As soon as I heard Uber Elevate’s Nikhil Goel say the Part 23 revision is a path paved with gold bricks making certification of electric airplanes a lead-pipe cinch, I knew I was listening to someone whose skin hasn’t been scabbed over by actually completing a cert project. No, no, I occasionally hear, this time the FAA is really sincere about efficient certification. I’m not buying it. Show me an example or two and I’ll relent. We are, after all, not talking about just another new airplane, but an entire class of new commercial aircraft with no certification history, no operational experience and no risk model. Quick and easy to certify? I’m gonna go with no. Certifiable eventually, for sure. Just not quickly.

Second, scale. Uber Elevate says its pricing models are based on a level of aircraft manufacturing we haven’t seen since World War II. What might that be? As late as 1978, the general aviation industry was producing nearly 18,000 airframes a year. So Uber is talking about volume even greater than that.

Business plans—especially aviation business plans—that do-or-die on high volume have a high likelihood of failure because there’s a high likelihood that those millions of customers you were sure would heave baskets of cash at you won’t share your vision. This is exactly what happened to the very light jet concept. We used to throw around VLJ like periods and commas, but now it’s as forgotten as SST, AAS and a million other acronyms. (Can we only hope the ADS-B will soon share the same fate?)

Twenty years ago, then NASA Administrator Daniel Goldin told an Oshkosh audience that a revolution in design, materials and manufacturing efficiency would result in a new golden (sorry) age of GA, with 20,000 airframes a year spilling out of the factories, dominated by the now-banished VLJ. The manufacturing revolution happened, the airplanes didn’t. It’s too simplistic to say that demand never materialized because the prices weren’t as low as promised, but it’s denial to say that wasn’t a big reason.
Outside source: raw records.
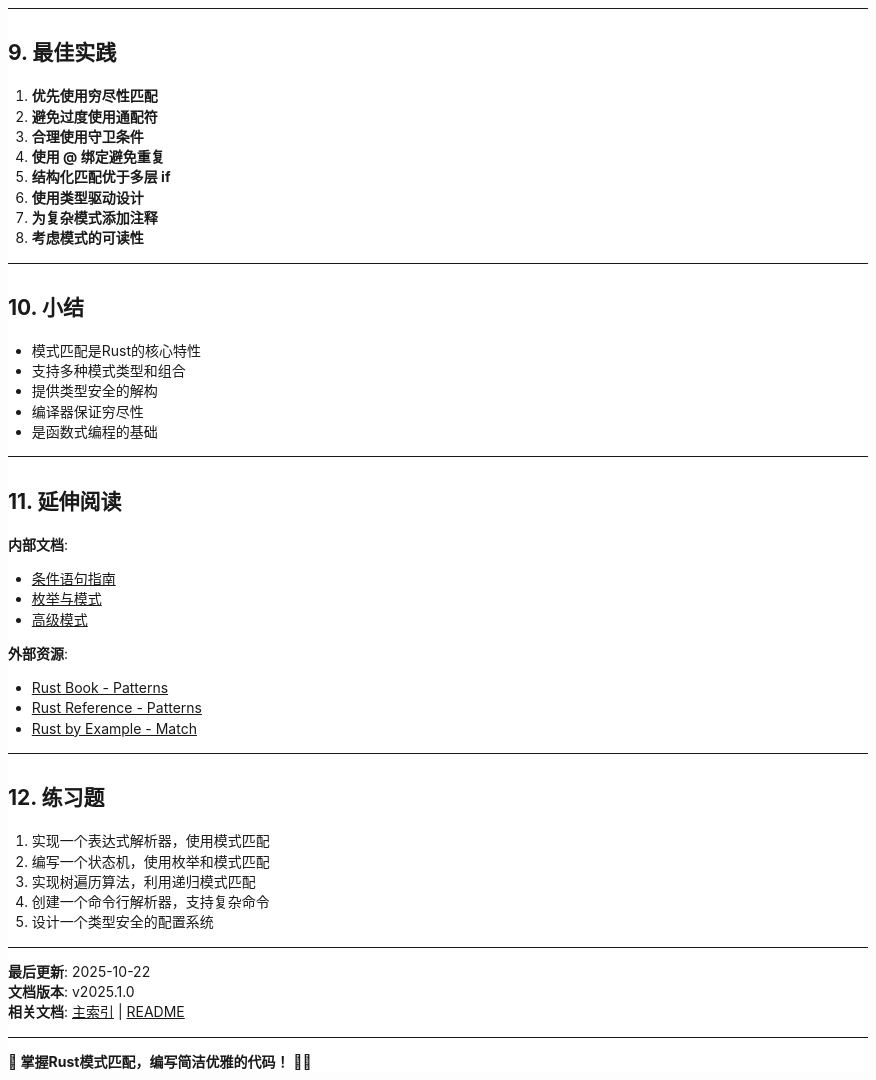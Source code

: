 
---

## 9. 最佳实践

1. **优先使用穷尽性匹配**
2. **避免过度使用通配符**
3. **合理使用守卫条件**
4. **使用 @ 绑定避免重复**
5. **结构化匹配优于多层 if**
6. **使用类型驱动设计**
7. **为复杂模式添加注释**
8. **考虑模式的可读性**

---

## 10. 小结

- 模式匹配是Rust的核心特性
- 支持多种模式类型和组合
- 提供类型安全的解构
- 编译器保证穷尽性
- 是函数式编程的基础

---

## 11. 延伸阅读

**内部文档**:

- [条件语句指南](./01_条件语句指南.md)
- [枚举与模式](../../c02_type_system/docs/README.md)
- [高级模式](../tier_04_advanced/01_高级模式.md)

**外部资源**:

- [Rust Book - Patterns](https://doc.rust-lang.org/book/ch18-00-patterns.html)
- [Rust Reference - Patterns](https://doc.rust-lang.org/reference/patterns.html)
- [Rust by Example - Match](https://doc.rust-lang.org/rust-by-example/flow_control/match.html)

---

## 12. 练习题

1. 实现一个表达式解析器，使用模式匹配
2. 编写一个状态机，使用枚举和模式匹配
3. 实现树遍历算法，利用递归模式匹配
4. 创建一个命令行解析器，支持复杂命令
5. 设计一个类型安全的配置系统

---

**最后更新**: 2025-10-22  
**文档版本**: v2025.1.0  
**相关文档**: [主索引](../tier_01_foundations/02_主索引导航.md) | [README](../../README.md)

---

**🎯 掌握Rust模式匹配，编写简洁优雅的代码！** 🦀✨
People coming new into aviation bring fresh eyes, new ideas and innovation. All good. We need a dose of new thinking to offset the hidebounded cynicism of people like me. What they lack is knowledge of the basic laws: gravity, weight, schedules, the grinding pace of certification and an understanding of the Aviation Dollar. The Aviation Dollar, depending on the exchange rate, is equivalent to between five and 100 regular dollars. Even aviation-experienced innovators sometimes lose sight of this.

That’s probably a good thing, though. If they didn’t, they’d hole up in their windowless offices writing the next big social media app and thank the baby Jesus, we sure need that.